There are several limitations of the present study. It is unclear if the urine leaks in the control kidneys found on IVU on POD 1 have any clinical significance. These leaks all resolved by POD 10 to 14, and there was no urine found in the retroperitoneum on pathologic inspection. The clinical significance of Evicel persisting in the tract is unknown. The small number of kidneys studied makes statistical comparisons difficult.

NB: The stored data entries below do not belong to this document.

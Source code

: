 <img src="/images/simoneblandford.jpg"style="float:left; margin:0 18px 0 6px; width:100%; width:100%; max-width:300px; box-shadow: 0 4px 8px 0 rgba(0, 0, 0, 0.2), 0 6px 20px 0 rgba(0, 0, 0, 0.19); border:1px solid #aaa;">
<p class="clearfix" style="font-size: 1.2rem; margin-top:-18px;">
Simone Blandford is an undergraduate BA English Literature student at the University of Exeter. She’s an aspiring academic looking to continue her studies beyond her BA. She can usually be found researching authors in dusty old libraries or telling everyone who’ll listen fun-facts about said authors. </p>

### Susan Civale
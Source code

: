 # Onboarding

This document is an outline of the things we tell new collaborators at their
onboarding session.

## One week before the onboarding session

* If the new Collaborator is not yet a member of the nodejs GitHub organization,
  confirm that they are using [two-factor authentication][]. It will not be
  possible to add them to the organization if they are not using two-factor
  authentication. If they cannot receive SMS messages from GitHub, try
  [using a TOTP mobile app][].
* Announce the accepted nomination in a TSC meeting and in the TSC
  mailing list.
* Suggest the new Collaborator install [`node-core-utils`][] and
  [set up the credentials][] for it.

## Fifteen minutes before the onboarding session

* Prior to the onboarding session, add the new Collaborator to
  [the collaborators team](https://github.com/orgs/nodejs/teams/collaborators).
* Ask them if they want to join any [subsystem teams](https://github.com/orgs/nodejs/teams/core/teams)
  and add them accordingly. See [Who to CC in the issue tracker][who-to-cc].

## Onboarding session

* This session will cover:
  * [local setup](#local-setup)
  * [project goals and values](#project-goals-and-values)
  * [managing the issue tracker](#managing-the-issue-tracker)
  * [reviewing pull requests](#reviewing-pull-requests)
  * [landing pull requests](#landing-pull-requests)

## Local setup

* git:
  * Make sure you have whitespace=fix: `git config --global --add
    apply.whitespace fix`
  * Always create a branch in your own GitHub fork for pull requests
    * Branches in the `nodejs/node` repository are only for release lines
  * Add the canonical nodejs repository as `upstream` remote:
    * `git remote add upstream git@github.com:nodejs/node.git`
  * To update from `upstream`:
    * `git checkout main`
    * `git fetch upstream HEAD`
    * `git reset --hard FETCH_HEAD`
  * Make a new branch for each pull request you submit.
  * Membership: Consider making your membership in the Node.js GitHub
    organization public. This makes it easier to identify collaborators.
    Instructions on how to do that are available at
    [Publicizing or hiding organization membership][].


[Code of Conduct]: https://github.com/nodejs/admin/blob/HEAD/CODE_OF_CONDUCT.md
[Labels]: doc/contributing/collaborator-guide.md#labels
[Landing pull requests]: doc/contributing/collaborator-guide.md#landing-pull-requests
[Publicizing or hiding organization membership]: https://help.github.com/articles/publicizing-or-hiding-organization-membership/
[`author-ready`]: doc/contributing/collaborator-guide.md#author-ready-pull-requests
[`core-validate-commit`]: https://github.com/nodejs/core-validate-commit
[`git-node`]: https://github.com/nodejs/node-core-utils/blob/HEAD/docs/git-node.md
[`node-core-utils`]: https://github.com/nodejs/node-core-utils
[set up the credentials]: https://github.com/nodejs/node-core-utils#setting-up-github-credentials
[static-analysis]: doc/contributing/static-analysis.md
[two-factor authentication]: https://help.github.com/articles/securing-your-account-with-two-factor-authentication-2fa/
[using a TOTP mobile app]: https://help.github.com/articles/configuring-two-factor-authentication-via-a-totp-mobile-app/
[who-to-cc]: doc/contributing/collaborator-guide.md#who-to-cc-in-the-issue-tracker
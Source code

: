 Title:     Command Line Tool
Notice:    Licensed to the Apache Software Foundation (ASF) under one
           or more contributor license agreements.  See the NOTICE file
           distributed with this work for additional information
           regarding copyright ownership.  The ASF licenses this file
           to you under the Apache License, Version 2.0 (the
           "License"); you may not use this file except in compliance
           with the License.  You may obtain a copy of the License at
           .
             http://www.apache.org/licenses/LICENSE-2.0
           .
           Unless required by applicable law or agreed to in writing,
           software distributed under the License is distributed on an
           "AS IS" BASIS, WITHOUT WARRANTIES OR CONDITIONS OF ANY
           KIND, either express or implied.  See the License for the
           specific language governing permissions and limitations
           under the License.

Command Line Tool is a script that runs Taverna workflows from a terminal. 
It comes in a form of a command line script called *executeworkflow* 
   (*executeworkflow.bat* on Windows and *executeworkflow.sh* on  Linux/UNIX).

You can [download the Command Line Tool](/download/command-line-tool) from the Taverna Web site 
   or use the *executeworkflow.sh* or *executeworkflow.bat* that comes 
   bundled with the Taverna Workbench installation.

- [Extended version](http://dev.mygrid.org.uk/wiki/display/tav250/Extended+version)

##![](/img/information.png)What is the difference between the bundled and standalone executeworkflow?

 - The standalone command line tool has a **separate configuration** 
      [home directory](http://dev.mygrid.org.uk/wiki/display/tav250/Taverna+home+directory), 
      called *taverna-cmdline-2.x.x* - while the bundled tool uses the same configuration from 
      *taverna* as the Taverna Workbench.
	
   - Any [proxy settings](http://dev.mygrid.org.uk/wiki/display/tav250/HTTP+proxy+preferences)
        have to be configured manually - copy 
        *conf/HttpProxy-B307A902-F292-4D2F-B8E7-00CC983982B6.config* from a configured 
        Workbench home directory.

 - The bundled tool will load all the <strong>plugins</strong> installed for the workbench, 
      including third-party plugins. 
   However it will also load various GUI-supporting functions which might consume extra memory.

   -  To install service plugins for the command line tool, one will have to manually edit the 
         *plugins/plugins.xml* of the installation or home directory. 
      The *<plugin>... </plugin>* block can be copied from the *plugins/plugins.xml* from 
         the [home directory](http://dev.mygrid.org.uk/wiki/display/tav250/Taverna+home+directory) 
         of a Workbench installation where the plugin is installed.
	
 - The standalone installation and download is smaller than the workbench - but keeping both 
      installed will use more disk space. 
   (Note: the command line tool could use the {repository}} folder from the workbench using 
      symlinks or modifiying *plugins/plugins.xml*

This is the first animal study to pathologically evaluate nephroscopy tracts treated with hemostatic agents at different time intervals. Based on the above findings, if a hemostatic agent is going to be placed in the percutaneous tract after PCNL, we recommend the use of HGM over FS. Use of HGM may reduce urine leak in patients who undergo tubeless PCNL without an internal ureteral stent. There is no evidence of delayed urine leak with HGM, and on pathologic inspection, the percutaneous tracts injected with HGM are completely closed with no evidence of residual HGM. FS, such as Evicel, should be used with caution after tubeless PCNL, because they may lead to fistula formation between the renal collecting system and the retroperitoneum. Further clinical trials are warranted to assess the safety and efficacy of hemostatic agents placed in the nephroscopy tract after tubeless PCNL.
Conclusion
The use of hemostatic agents placed in the nephrostomy tract after tubeless PCNL may reduce urine leakage. The gelatin matrix Surgiflo is completely reabsorbed with complete tract closure without evidence of delayed urine leak over time. The FS Evicel may persist in the percutaneous tract for up to 30 days, and its reabsorption in the tract may lead to a fistula and possible delayed urine leak. FS, such as Evicel, should therefore be used with caution. When placing a hemostatic agent after tubeless PCNL, HGM appears to be preferable to FS.
Footnotes
Disclosure Statement
David Albala is a speaker for Ethicon. No competing financial interests exist for any of the other authors.